Não é incomum nos depararmos com notícias envolvendo feminicídio. Este tipo de crime acontece desde que o mundo é mundo. Por sorte, hoje em dia existem leis e campanhas de conscientização sobre abusos domésticos e violência de gênero que ajudam, ao menos, a espalhar a mensagem de que as vítimas não estão sozinhas e podem procurar ajuda. Contudo, se hoje em dia já é difícil a disseminação dessas informações, o que podemos dizer sobre o distante século 19, em uma Porto Alegre bem diferente do que conhecemos hoje? No dia 12 de novembro de 1899, uma jovem foi vítima de um assassinato brutal cometido por aquele que mais amava e confiava (coisas que infelizmente ainda podemos ler nas notícias do século 21).
Maria Francelina Trenes, uma jovem imigrante alemã de 21 anos, foi assassinada pelo namorado, o soldado da Brigada Militar Bruno Soares Bicudo, em um piquenique no Morro do Hospício. Atualmente, o local é conhecido como Morro Maria da Conceição. O motivo do crime, segundo testemunhas, foi uma discussão alimentada pelo ciúme de Bruno, que culminou no assassinato por degolamento. O caso teve grande repercussão, gerando horror na população e transformando a história de Maria em um símbolo de violência de gênero.
O julgamento de Bruno ocorreu rapidamente, e ele foi condenado por homicídio doloso. O soldado morreu sete anos depois, ainda preso. A brutalidade do crime, no entanto, transcendeu os tribunais e, com o tempo, Maria Francelina se tornou "Maria Degolada", uma figura mitológica local. Para alguns, ela foi vítima de uma tentativa de desmoralização, com rumores de que seria prostituta, usados como estratégia de defesa de Bruno. No entanto, a santificação popular de Maria parece responder a outra narrativa: a de uma mulher vítima de um feminicídio que se transforma em símbolo de resistência e proteção.
No local do assassinato, uma capela foi erguida em homenagem à "santa", que passou a ser venerada como Maria da Conceição. A devoção popular inclui pedidos e promessas que datam desde a década de 1940. A comunidade do Morro Maria da Conceição, uma das mais vulneráveis de Porto Alegre, encontrou na figura de Maria Degolada um símbolo de luta e identidade. Mesmo fora do reconhecimento oficial da Igreja Católica, ela é cultuada por pessoas de diferentes matrizes religiosas, incluindo católicos, evangélicos e praticantes de religiões afro-brasileiras.
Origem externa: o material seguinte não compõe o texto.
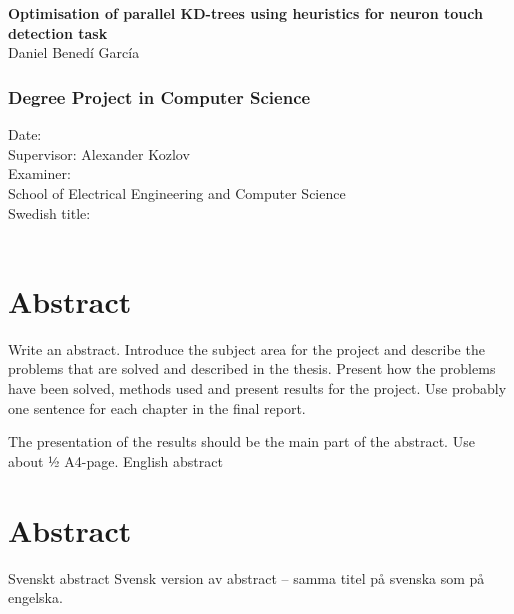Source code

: \newpage
\thispagestyle{plain}
~\\
\begin{minipage}[b]{0.25\textwidth}
~\\
\end{minipage}
\begin{minipage}{0.65\textwidth}
\begin{flushleft}
{\fontsize{28}{24}\bf\sffamily Optimisation of parallel KD-trees using heuristics for neuron touch detection task\\}
\vspace{3cm}
{\fontsize{16}{18}\sffamily Daniel Benedí García}\\
\end{flushleft}
\end{minipage}
\vfill
{ 
	\subsection*{Degree Project in Computer Science}
	Date: \\
	Supervisor: Alexander Kozlov \\
	Examiner: \\
	School of Electrical Engineering and Computer Science \\
	Swedish title: \\
	~
}


\newpage
\thispagestyle{plain}
\chapter*{Abstract}
Write an abstract. Introduce the subject area for the project and describe the problems that are solved and described in the thesis. Present how the problems have been solved, methods used and present results for the project. Use probably one sentence for each chapter in the final report.

The presentation of the results should be the main part of the abstract. Use about ½ A4-page.
English abstract


\newpage
\thispagestyle{plain}
\chapter*{Abstract}
Svenskt abstract
Svensk version av abstract – samma titel på svenska som på engelska.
O mito também carrega nuances sociais e raciais. Na comunidade, acredita-se que Maria, por ser uma mulher branca, teve sua história amplamente difundida e sua santificação popular amplificada. A pergunta "e se fosse uma mulher negra?" ecoa nas discussões sobre racismo e desigualdade social. Ao mesmo tempo, há uma crença particular: Maria não atende pedidos de policiais. A mística em torno dessa ideia reforça sua associação como protetora da comunidade contra a violência do Estado.
Ao longo dos anos, Maria Degolada inspirou livros, músicas, peças de teatro e até mesmo um documentário, consolidando seu lugar como parte do imaginário cultural de Porto Alegre. Sua capela, reconhecida como patrimônio da comunidade em 2012, continua a receber fiéis que veem em sua história uma força simbólica para enfrentar a exclusão e a opressão. Maria Degolada permanece viva na memória coletiva, um misto de tragédia e resistência que transcende o tempo.